You saved me time exploring a dead end :sweat_smile:

When you say you have your “Strapi instances running in AWS”, do you mean EC2 instances? Re using auto scaling solutions like lambdas, I haven’t considered that for my solo project to avoid skyrocketing costs in case of misconfiguration - DDoS attack somehow bypassing Cloudflare for e.g.

Anyway, thanks for replying!

I appreciate the flexibility of keeping them decoupled more now though. Your illustrations helped. More than scalability, I like the opportunity to have a different UI solution (as in your last diagram above).

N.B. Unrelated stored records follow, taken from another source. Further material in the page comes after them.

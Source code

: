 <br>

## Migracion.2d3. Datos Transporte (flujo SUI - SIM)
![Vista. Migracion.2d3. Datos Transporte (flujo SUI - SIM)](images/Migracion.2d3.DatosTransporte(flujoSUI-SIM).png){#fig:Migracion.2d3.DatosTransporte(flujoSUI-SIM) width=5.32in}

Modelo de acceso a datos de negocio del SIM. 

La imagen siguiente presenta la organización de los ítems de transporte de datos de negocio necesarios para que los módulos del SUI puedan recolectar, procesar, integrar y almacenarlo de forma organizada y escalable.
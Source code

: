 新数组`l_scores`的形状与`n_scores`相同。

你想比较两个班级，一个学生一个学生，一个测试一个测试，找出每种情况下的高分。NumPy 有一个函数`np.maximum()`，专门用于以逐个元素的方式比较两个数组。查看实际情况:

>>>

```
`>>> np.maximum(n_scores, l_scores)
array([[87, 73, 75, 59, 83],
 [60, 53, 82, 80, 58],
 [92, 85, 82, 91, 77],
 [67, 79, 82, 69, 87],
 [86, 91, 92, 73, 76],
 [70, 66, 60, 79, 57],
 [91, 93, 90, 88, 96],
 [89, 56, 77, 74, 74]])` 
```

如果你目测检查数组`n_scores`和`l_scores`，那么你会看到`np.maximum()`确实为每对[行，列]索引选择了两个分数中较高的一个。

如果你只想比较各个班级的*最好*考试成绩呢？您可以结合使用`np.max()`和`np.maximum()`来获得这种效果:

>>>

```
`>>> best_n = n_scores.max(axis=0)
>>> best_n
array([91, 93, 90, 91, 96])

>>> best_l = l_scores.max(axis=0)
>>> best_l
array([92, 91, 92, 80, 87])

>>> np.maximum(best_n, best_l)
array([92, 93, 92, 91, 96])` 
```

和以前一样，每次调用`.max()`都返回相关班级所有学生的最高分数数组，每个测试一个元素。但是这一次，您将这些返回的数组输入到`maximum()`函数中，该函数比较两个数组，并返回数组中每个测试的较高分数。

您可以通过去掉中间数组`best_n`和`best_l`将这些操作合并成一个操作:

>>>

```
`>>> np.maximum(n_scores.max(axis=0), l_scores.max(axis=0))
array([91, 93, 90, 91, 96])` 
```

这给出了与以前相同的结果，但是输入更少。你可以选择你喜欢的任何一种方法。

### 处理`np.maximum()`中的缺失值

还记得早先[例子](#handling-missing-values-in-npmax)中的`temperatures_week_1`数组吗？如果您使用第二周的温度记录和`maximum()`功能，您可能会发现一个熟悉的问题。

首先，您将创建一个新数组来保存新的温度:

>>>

Re keeping the UI solution on e.g. Vercel, though, I don’t see the point if the UI to render is still waiting for data from Strapi hosted on e.g. an EC2 instance. Even if Vercel hosts the FE solution on “edge nodes” / closest to user’s location, that edge node needs to communicate with an EC2 instance and wait for its response. I doubt whether it’s worth the extra expense and fragmentation of process running location in “startup” cases.


EC2 yes, Lambda will not work with Strapi due to the nature of how Strapi functions and the cold boot time. Many have tried over the years to get it to work without success and it’s not an environment we are likely ever to support.

Generally yes but the user never sees that in many cases were you are using a SSG or SSR in which the server is requesting the information from EC2 at build time while still supporting other UIs that aren’t SSR/SSG.

Really depends on the use-case, I’ve also seen instances were you don’t host Strapi and just run it locally to update content then trigger a rebuild and push that to your static hosting (frontend).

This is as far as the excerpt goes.